Before starting, she and a group of other young hires were given a day of training, led by a young PhD candidate at Rutgers University named Carolyn Bruey—later the author of several books on autism—who showed up for the session with
The ME Book
under her arm. Over the next several hours, Bruey walked the group through the concepts of shaping, reinforcement, prompting, and extinction, giving examples of how to break complex skills into small component parts. They were taught that rewards for correct performance had to be delivered within a split second to have any impact. They also practiced honing the language they would use during sessions with the kids, to an unnatural-sounding bare minimum. “Please hand me that ball,” for example, would be pared back to “Give ball.”

It was a lot to take in for one day, but to Taylor, it was energizing. She had not realized there was such a specific and well-researched set of tools to use with children with autism, whom she had heard were extremely difficult to reach. She got her own copy of
The ME Book
and wore out its pages learning its contents.

The first child she encountered in the program was a three-year-old named Jeffrey, who was unspeaking, uncooperative, and easily upset. He hated the feeling of clothing on his skin and would strip himself bare whenever given the chance, no matter where he was, regardless of the weather.

Jeffrey had been attending the Douglass Developmental Disabilities Center at Rutgers for some time. But now, after school, Taylor extended his day with outings to the park, where, with no one looking over her shoulder, she began trying out some of what she had learned from Bruey and
The ME Book
. That first day, she broke up a cookie into small pieces and, using the techniques she had just learned, taught Jeffrey to sit when asked. Taylor knew this was something he had never done before, so she was both astonished and delighted to discover that he liked cookies and was, apparently, willing to sit when told in order to get a piece of one.

From there, she got Jeffrey to sit on a swing—also something brand-new—and then to use his legs to get himself moving, and, finally, to
experience the full first-time pleasure of riding up to the sky all by himself. Soon she had him working puzzles and playing simple games. When she led him home after every session out together, she would throw him onto his bed over and over, which he loved. All this, they accomplished without the use of any punishment whatsoever.

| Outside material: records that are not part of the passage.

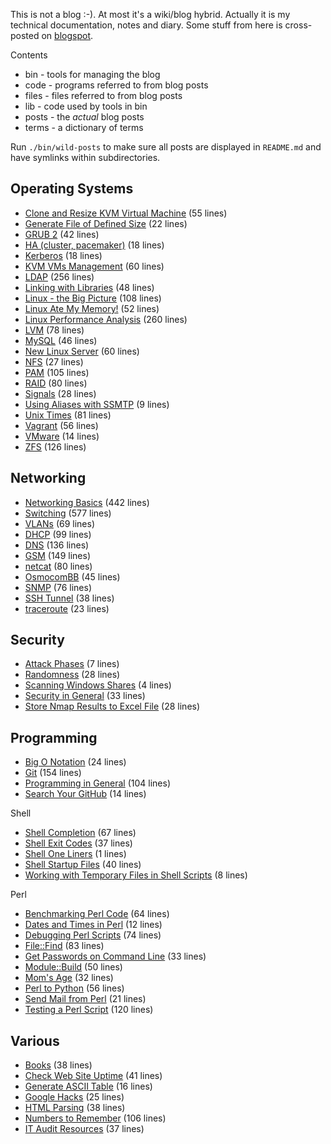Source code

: This is not a blog :-). At most it's a wiki/blog hybrid. Actually it is my
technical documentation, notes and diary. Some stuff from here is cross-posted
on [blogspot](http://jreisinger.blogspot.sk).

Contents
* bin - tools for managing the blog
* code - programs referred to from blog posts
* files - files referred to from blog posts
* lib - code used by tools in bin
* posts - the *actual* blog posts
* terms - a dictionary of terms

Run `./bin/wild-posts` to make sure all posts are displayed in
`README.md` and have symlinks within subdirectories.

Operating Systems
-----------------

* [Clone and Resize KVM Virtual Machine](posts/clone-and-resize-kvm-virtual-machine.md) (55 lines)
* [Generate File of Defined Size](posts/gen_rand_file.md) (22 lines)
* [GRUB 2](posts/grub2.md) (42 lines)
* [HA (cluster, pacemaker)](posts/ha.md) (18 lines)
* [Kerberos](posts/kerberos.md) (18 lines)
* [KVM VMs Management](posts/vm-mngt.md) (60 lines)
* [LDAP](posts/ldap.md) (256 lines)
* [Linking with Libraries](posts/linking-with-libraries.md) (48 lines)
* [Linux - the Big Picture](posts/linux-big-picture.md) (108 lines)
* [Linux Ate My Memory!](posts/linux-ate-my-memory.md) (52 lines)
* [Linux Performance Analysis](posts/linux-performance-analysis.md) (260 lines)
* [LVM](posts/lvm.md) (78 lines)
* [MySQL](posts/mysql.md) (46 lines)
* [New Linux Server](posts/new-linux-server.md) (60 lines)
* [NFS](posts/nfs.md) (27 lines)
* [PAM](posts/pam.md) (105 lines)
* [RAID](posts/raid.md) (80 lines)
* [Signals](posts/signals.md) (28 lines)
* [Using Aliases with SSMTP](posts/ssmtp.md) (9 lines)
* [Unix Times](posts/unix-times.md) (81 lines)
* [Vagrant](posts/vagrant.md) (56 lines)
* [VMware](posts/vmware.md) (14 lines)
* [ZFS](posts/zfs.md) (126 lines)

Networking
----------

* [Networking Basics](posts/net-basics.md) (442 lines)
* [Switching](posts/switching.md) (577 lines)
* [VLANs](posts/vlans.md) (69 lines)
* [DHCP](posts/dhcp.md) (99 lines)
* [DNS](posts/dns.md) (136 lines)
* [GSM](posts/gsm.md) (149 lines)
* [netcat](posts/netcat.md) (80 lines)
* [OsmocomBB](posts/osmocombb.md) (45 lines)
* [SNMP](posts/snmp.md) (76 lines)
* [SSH Tunnel](posts/ssh-tunnel.md) (38 lines)
* [traceroute](posts/traceroute-explained.md) (23 lines)

Security
--------

* [Attack Phases](posts/attack-phases.md) (7 lines)
* [Randomness](posts/randomness.md) (28 lines)
* [Scanning Windows Shares](posts/scan_win_shares.md) (4 lines)
* [Security in General](posts/general-security.md) (33 lines)
* [Store Nmap Results to Excel File](posts/nmap2excel.md) (28 lines)

Programming
-----------

* [Big O Notation](posts/big-o-notation.md) (24 lines)
* [Git](posts/git.md) (154 lines)
* [Programming in General](posts/prog-general.md) (104 lines)
* [Search Your GitHub](posts/search-github.md) (14 lines)

Shell

* [Shell Completion](posts/shell-completion.md) (67 lines)
* [Shell Exit Codes](posts/shell-exit-codes.md) (37 lines)
* [Shell One Liners](posts/shell-one-liners.md) (1 lines)
* [Shell Startup Files](posts/shell-startup-files.md) (40 lines)
* [Working with Temporary Files in Shell Scripts](posts/shell-temporary-files.md) (8 lines)

Perl

* [Benchmarking Perl Code](posts/benchmarking-perl-code.md) (64 lines)
* [Dates and Times in Perl](posts/perl-date-time.md) (12 lines)
* [Debugging Perl Scripts](posts/debugging-perl-scripts.md) (74 lines)
* [File::Find](posts/file-find.md) (83 lines)
* [Get Passwords on Command Line](posts/get-passwd.md) (33 lines)
* [Module::Build](posts/module-build.md) (50 lines)
* [Mom's Age](posts/moms-age.md) (32 lines)
* [Perl to Python](posts/perl2python.md) (56 lines)
* [Send Mail from Perl](posts/send-mail-from-perl.md) (21 lines)
* [Testing a Perl Script](posts/testing-perl-script.md) (120 lines)

Various
-------

* [Books](posts/books.md) (38 lines)
* [Check Web Site Uptime](posts/check-web-app.md) (41 lines)
* [Generate ASCII Table](posts/gen_ascii_table.md) (16 lines)
* [Google Hacks](posts/google-hacks.md) (25 lines)
* [HTML Parsing](posts/html-parsing.md) (38 lines)
* [Numbers to Remember](posts/numbers-to-remember.md) (106 lines)
* [IT Audit Resources](posts/it-audit-resources.md) (37 lines)
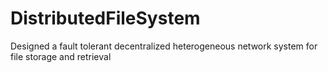 # DistributedFileSystem
Designed a fault tolerant decentralized heterogeneous network system for file storage and retrieval
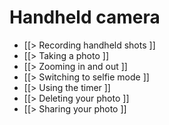 # Handheld camera

* [[> Recording handheld shots ]]
* [[> Taking a photo ]]
* [[> Zooming in and out ]]
* [[> Switching to selfie mode ]]
* [[> Using the timer ]]
* [[> Deleting your photo ]]
* [[> Sharing your photo ]]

Jeffrey’s mother’s reaction was similar to Taylor’s, with gratitude layered on top of delight and astonishment. It was the first time she could recall seeing a “professional”—someone from outside the family—pay real attention to her son. Soon other parents in the program were booking Taylor for private sessions with their children outside of the established program hours.

Then she was fired.

It seems her popularity had led to some organizational strife, beginning when the agency was besieged by parents demanding that “this Bridget girl” be reassigned to their child. Taylor was called in and ordered to drop the private work, or else. She refused. And then she was out. In her view, she quit.